Dataset extract:
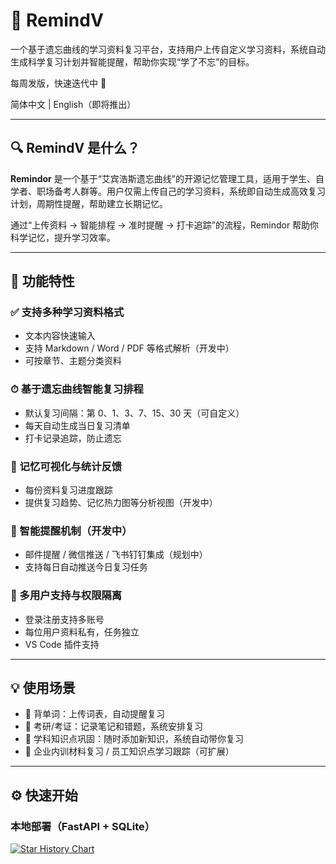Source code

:# 📘 RemindV

一个基于遗忘曲线的学习资料复习平台，支持用户上传自定义学习资料，系统自动生成科学复习计划并智能提醒，帮助你实现“学了不忘”的目标。

每周发版，快速迭代中 🚀

简体中文 | English（即将推出）

---

## 🔍 RemindV 是什么？

**Remindor** 是一个基于“艾宾浩斯遗忘曲线”的开源记忆管理工具，适用于学生、自学者、职场备考人群等。用户仅需上传自己的学习资料，系统即自动生成高效复习计划，周期性提醒，帮助建立长期记忆。

通过“上传资料 → 智能排程 → 准时提醒 → 打卡追踪”的流程，Remindor 帮助你科学记忆，提升学习效率。

---

## 📌 功能特性

### ✅ 支持多种学习资料格式

- 文本内容快速输入
- 支持 Markdown / Word / PDF 等格式解析（开发中）
- 可按章节、主题分类资料

### ⏱ 基于遗忘曲线智能复习排程

- 默认复习间隔：第 0、1、3、7、15、30 天（可自定义）
- 每天自动生成当日复习清单
- 打卡记录追踪，防止遗忘

### 🧠 记忆可视化与统计反馈

- 每份资料复习进度跟踪
- 提供复习趋势、记忆热力图等分析视图（开发中）

### 🔔 智能提醒机制（开发中）

- 邮件提醒 / 微信推送 / 飞书钉钉集成（规划中）
- 支持每日自动推送今日复习任务

### 👥 多用户支持与权限隔离

- 登录注册支持多账号
- 每位用户资料私有，任务独立
- VS Code 插件支持
---

## 💡 使用场景

- 📘 背单词：上传词表，自动提醒复习  
- 📝 考研/考证：记录笔记和错题，系统安排复习  
- 🧪 学科知识点巩固：随时添加新知识，系统自动带你复习  
- 🧩 企业内训材料复习 / 员工知识点学习跟踪（可扩展）  

---

## ⚙️ 快速开始

### 本地部署（FastAPI + SQLite）


[![Star History Chart](https://api.star-history.com/svg?repos=huajianxiaowanzi/RemindV&type=Date)](https://star-history.com/#huajianxiaowanzi/RemindV&Date)

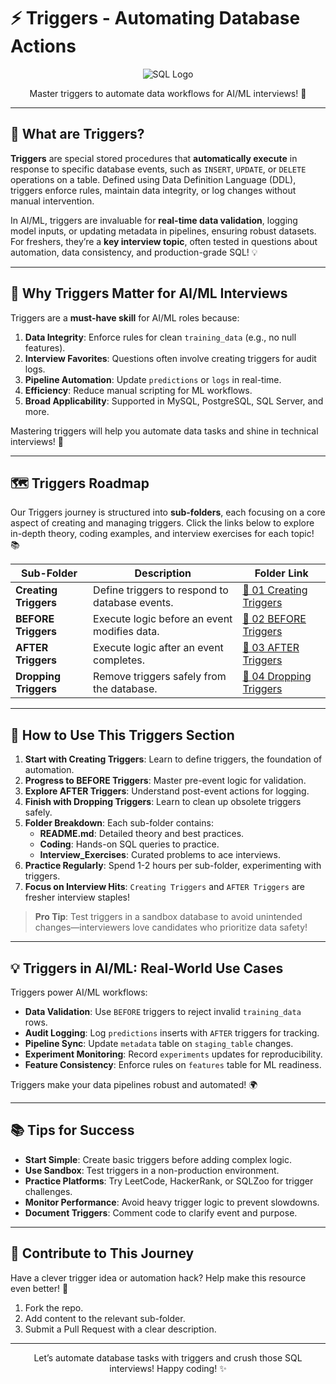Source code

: # ⚡ Triggers - Automating Database Actions

<div align="center">
  <img src="https://img.shields.io/badge/SQL-4479A1?style=for-the-badge&logo=postgresql&logoColor=white" alt="SQL Logo" />
</div>

<p align="center">Master triggers to automate data workflows for AI/ML interviews! 🚀</p>

---

## 🌟 What are Triggers?

**Triggers** are special stored procedures that **automatically execute** in response to specific database events, such as `INSERT`, `UPDATE`, or `DELETE` operations on a table. Defined using Data Definition Language (DDL), triggers enforce rules, maintain data integrity, or log changes without manual intervention.

In AI/ML, triggers are invaluable for **real-time data validation**, logging model inputs, or updating metadata in pipelines, ensuring robust datasets. For freshers, they’re a **key interview topic**, often tested in questions about automation, data consistency, and production-grade SQL! 💡

---

## 🎯 Why Triggers Matter for AI/ML Interviews

Triggers are a **must-have skill** for AI/ML roles because:

1. **Data Integrity**: Enforce rules for clean `training_data` (e.g., no null features).
2. **Interview Favorites**: Questions often involve creating triggers for audit logs.
3. **Pipeline Automation**: Update `predictions` or `logs` in real-time.
4. **Efficiency**: Reduce manual scripting for ML workflows.
5. **Broad Applicability**: Supported in MySQL, PostgreSQL, SQL Server, and more.

Mastering triggers will help you automate data tasks and shine in technical interviews! 🌟

---

## 🗺️ Triggers Roadmap

Our Triggers journey is structured into **sub-folders**, each focusing on a core aspect of creating and managing triggers. Click the links below to explore in-depth theory, coding examples, and interview exercises for each topic! 📚

| Sub-Folder | Description | Folder Link |
|------------|-------------|-------------|
| **Creating Triggers** | Define triggers to respond to database events. | [📂 01 Creating Triggers](./01%20Creating%20Triggers) |
| **BEFORE Triggers** | Execute logic before an event modifies data. | [📂 02 BEFORE Triggers](./02%20BEFORE%20Triggers) |
| **AFTER Triggers** | Execute logic after an event completes. | [📂 03 AFTER Triggers](./03%20AFTER%20Triggers) |
| **Dropping Triggers** | Remove triggers safely from the database. | [📂 04 Dropping Triggers](./04%20Dropping%20Triggers) |

---

## 🚀 How to Use This Triggers Section

1. **Start with Creating Triggers**: Learn to define triggers, the foundation of automation.
2. **Progress to BEFORE Triggers**: Master pre-event logic for validation.
3. **Explore AFTER Triggers**: Understand post-event actions for logging.
4. **Finish with Dropping Triggers**: Learn to clean up obsolete triggers safely.
5. **Folder Breakdown**: Each sub-folder contains:
   - **README.md**: Detailed theory and best practices.
   - **Coding**: Hands-on SQL queries to practice.
   - **Interview_Exercises**: Curated problems to ace interviews.
6. **Practice Regularly**: Spend 1-2 hours per sub-folder, experimenting with triggers.
7. **Focus on Interview Hits**: `Creating Triggers` and `AFTER Triggers` are fresher interview staples!

> **Pro Tip**: Test triggers in a sandbox database to avoid unintended changes—interviewers love candidates who prioritize data safety!

---

## 💡 Triggers in AI/ML: Real-World Use Cases

Triggers power AI/ML workflows:

- **Data Validation**: Use `BEFORE` triggers to reject invalid `training_data` rows.
- **Audit Logging**: Log `predictions` inserts with `AFTER` triggers for tracking.
- **Pipeline Sync**: Update `metadata` table on `staging_table` changes.
- **Experiment Monitoring**: Record `experiments` updates for reproducibility.
- **Feature Consistency**: Enforce rules on `features` table for ML readiness.

Triggers make your data pipelines robust and automated! 🌍

---

## 📚 Tips for Success

- **Start Simple**: Create basic triggers before adding complex logic.
- **Use Sandbox**: Test triggers in a non-production environment.
- **Practice Platforms**: Try LeetCode, HackerRank, or SQLZoo for trigger challenges.
- **Monitor Performance**: Avoid heavy trigger logic to prevent slowdowns.
- **Document Triggers**: Comment code to clarify event and purpose.

---

## 🤝 Contribute to This Journey

Have a clever trigger idea or automation hack? Help make this resource even better! 🌟
1. Fork the repo.
2. Add content to the relevant sub-folder.
3. Submit a Pull Request with a clear description.

---

<div align="center">
  <p>Let’s automate database tasks with triggers and crush those SQL interviews! Happy coding! ✨</p>
</div>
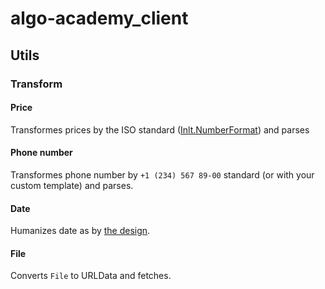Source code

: # algo-academy_client

## Utils

### Transform

#### Price

Transformes prices by the ISO standard ([Inlt.NumberFormat](https://developer.mozilla.org/en-US/docs/Web/JavaScript/Reference/Global_Objects/Intl/NumberFormat/NumberFormat)) and parses

#### Phone number

Transformes phone number by `+1 (234) 567 89-00` standard (or with your custom template) and parses.

#### Date

Humanizes date as by [the design](design/).

#### File

Converts `File` to URLData and fetches.
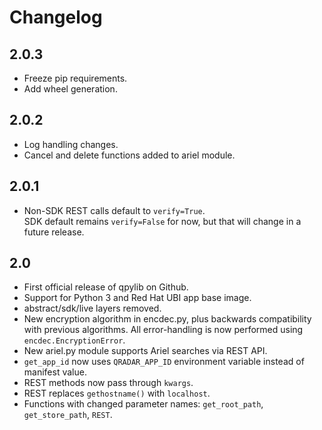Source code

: # Changelog

## 2.0.3
- Freeze pip requirements.
- Add wheel generation.

## 2.0.2
- Log handling changes.
- Cancel and delete functions added to ariel module.

## 2.0.1
- Non-SDK REST calls default to `verify=True`.  
SDK default remains `verify=False` for now, but that will change in a future release.

## 2.0
- First official release of qpylib on Github.
- Support for Python 3 and Red Hat UBI app base image.
- abstract/sdk/live layers removed.
- New encryption algorithm in encdec.py, plus backwards compatibility with previous algorithms.
All error-handling is now performed using `encdec.EncryptionError`.
- New ariel.py module supports Ariel searches via REST API.
- `get_app_id` now uses `QRADAR_APP_ID` environment variable instead of manifest value.
- REST methods now pass through `kwargs`.
- REST replaces `gethostname()` with `localhost`.
- Functions with changed parameter names: `get_root_path`, `get_store_path`, `REST`.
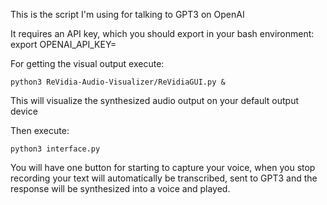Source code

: This is the script I'm using for talking to GPT3 on OpenAI

It requires an API key, which you should export in your bash environment:
    export OPENAI_API_KEY=<API KEY>

For getting the visual output execute:

    python3 ReVidia-Audio-Visualizer/ReVidiaGUI.py &

This will visualize the synthesized audio output on your default output device

Then execute:

    python3 interface.py

You will have one button for starting to capture your voice, when you stop recording
your text will automatically be transcribed, sent to GPT3 and the response will be
synthesized into a voice and played.
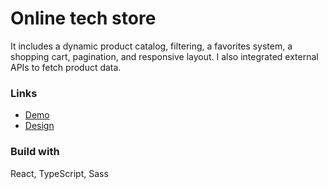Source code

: # Online tech store

It includes a dynamic product catalog, filtering, a favorites system, a shopping cart, pagination, and responsive layout. I also integrated external APIs to fetch product data. 

### Links
- [Demo](https://anna-poplavska.github.io/online-tech-store/)
- [Design](https://www.figma.com/file/xMK2Dy0mfBbJJSNctmOuLW/Phone-catalog-(V2)-Rounded-Style-1?node-id=0%3A1)

### Build with

React, TypeScript, Sass
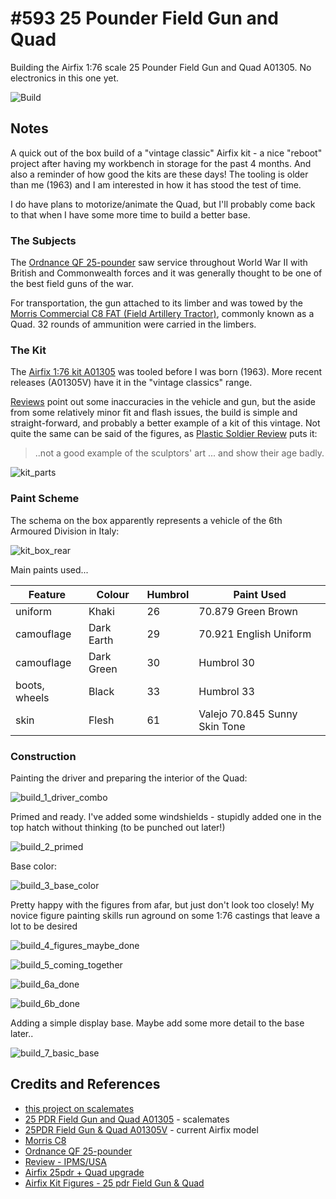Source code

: # #593 25 Pounder Field Gun and Quad

Building the Airfix 1:76 scale 25 Pounder Field Gun and Quad A01305. No electronics in this one yet.

![Build](./assets/25pdr_build.jpg?raw=true)

## Notes

A quick out of the box build of a "vintage classic" Airfix kit - a nice "reboot" project after having my workbench in storage for the past 4 months. And also a reminder of how good the kits are these days! The tooling is older than me (1963) and I am interested in how it has stood the test of time.

I do have plans to motorize/animate the Quad, but I'll probably come back to that when I have some more time to build a better base.

### The Subjects

The [Ordnance QF 25-pounder](https://en.wikipedia.org/wiki/Ordnance_QF_25-pounder) saw service throughout World War II with British and Commonwealth forces and it was generally thought to be one of the best field guns of the war.

For transportation, the gun attached to its limber and was towed by the[ Morris Commercial C8 FAT (Field Artillery Tractor)](https://en.wikipedia.org/wiki/Morris_C8), commonly known as a Quad. 32 rounds of ammunition were carried in the limbers.

### The Kit

The [Airfix 1:76 kit A01305](https://www.scalemates.com/kits/airfix-a01305-25-pdr-field-gun-and-quad--164214)
was tooled before I was born (1963). More recent releases (A01305V) have it in the "vintage classics" range.

[Reviews](https://web.ipmsusa3.org/content/25pdr-field-gun-quad) point out some inaccuracies in the vehicle and gun,
but the aside from some relatively minor fit and flash issues, the build is simple and straight-forward, and probably a
better example of a kit of this vintage. Not quite the same can be said of the figures,
as [Plastic Soldier Review](http://www.plasticsoldierreview.com/ShowFeature.aspx?id=81) puts it:

> ..not a good example of the sculptors' art ... and show their age badly.

![kit_parts](./assets/kit_parts.jpg?raw=true)

### Paint Scheme

The schema on the box apparently represents a vehicle of the 6th Armoured Division in Italy:

![kit_box_rear](./assets/kit_box_rear.jpg?raw=true)

Main paints used...

| Feature       | Colour     | Humbrol   | Paint Used  |
|---------------|------------|-----------|-------------|
| uniform       | Khaki      | 26        | 70.879 Green Brown |
| camouflage    | Dark Earth | 29        | 70.921 English Uniform |
| camouflage    | Dark Green | 30        | Humbrol 30 |
| boots, wheels | Black      | 33        | Humbrol 33 |
| skin          | Flesh      | 61        | Valejo 70.845 Sunny Skin Tone |

### Construction

Painting the driver and preparing the interior of the Quad:

![build_1_driver_combo](./assets/build_1_driver_combo.jpg?raw=true)

Primed and ready. I've added some windshields - stupidly added one in the top hatch without thinking (to be punched out later!)

![build_2_primed](./assets/build_2_primed.jpg?raw=true)

Base color:

![build_3_base_color](./assets/build_3_base_color.jpg?raw=true)

Pretty happy with the figures from afar, but just don't look too closely! My novice figure painting skills run aground on some 1:76 castings that leave a lot to be desired

![build_4_figures_maybe_done](./assets/build_4_figures_maybe_done.jpg?raw=true)

![build_5_coming_together](./assets/build_5_coming_together.jpg?raw=true)

![build_6a_done](./assets/build_6a_done.jpg?raw=true)

![build_6b_done](./assets/build_6b_done.jpg?raw=true)

Adding a simple display base. Maybe add some more detail to the base later..

![build_7_basic_base](./assets/build_7_basic_base.jpg?raw=true)

## Credits and References

* [this project on scalemates](https://www.scalemates.com/profiles/mate.php?id=74137&p=projects&project=104319)
* [25 PDR Field Gun and Quad A01305](https://www.scalemates.com/kits/airfix-a01305-25-pdr-field-gun-and-quad--164214) - scalemates
* [25PDR Field Gun & Quad A01305V](https://uk.airfix.com/products/25pdr-field-gun-quad-a01305v) - current Airfix model
* [Morris C8](https://en.wikipedia.org/wiki/Morris_C8)
* [Ordnance QF 25-pounder](https://en.wikipedia.org/wiki/Ordnance_QF_25-pounder)
* [Review - IPMS/USA](https://web.ipmsusa3.org/content/25pdr-field-gun-quad)
* [Airfix 25pdr + Quad upgrade](https://www.tapatalk.com/groups/airfixtributeforum/airfix-25pdr-quad-upgrade-t21700.html)
* [Airfix Kit Figures - 25 pdr Field Gun & Quad](http://www.plasticsoldierreview.com/ShowFeature.aspx?id=81)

What needs to be done: Which lines above hold the string "verify"? Copy every one of them.

Solution below:
- Non-SDK REST calls default to `verify=True`.  
SDK default remains `verify=False` for now, but that will change in a future release.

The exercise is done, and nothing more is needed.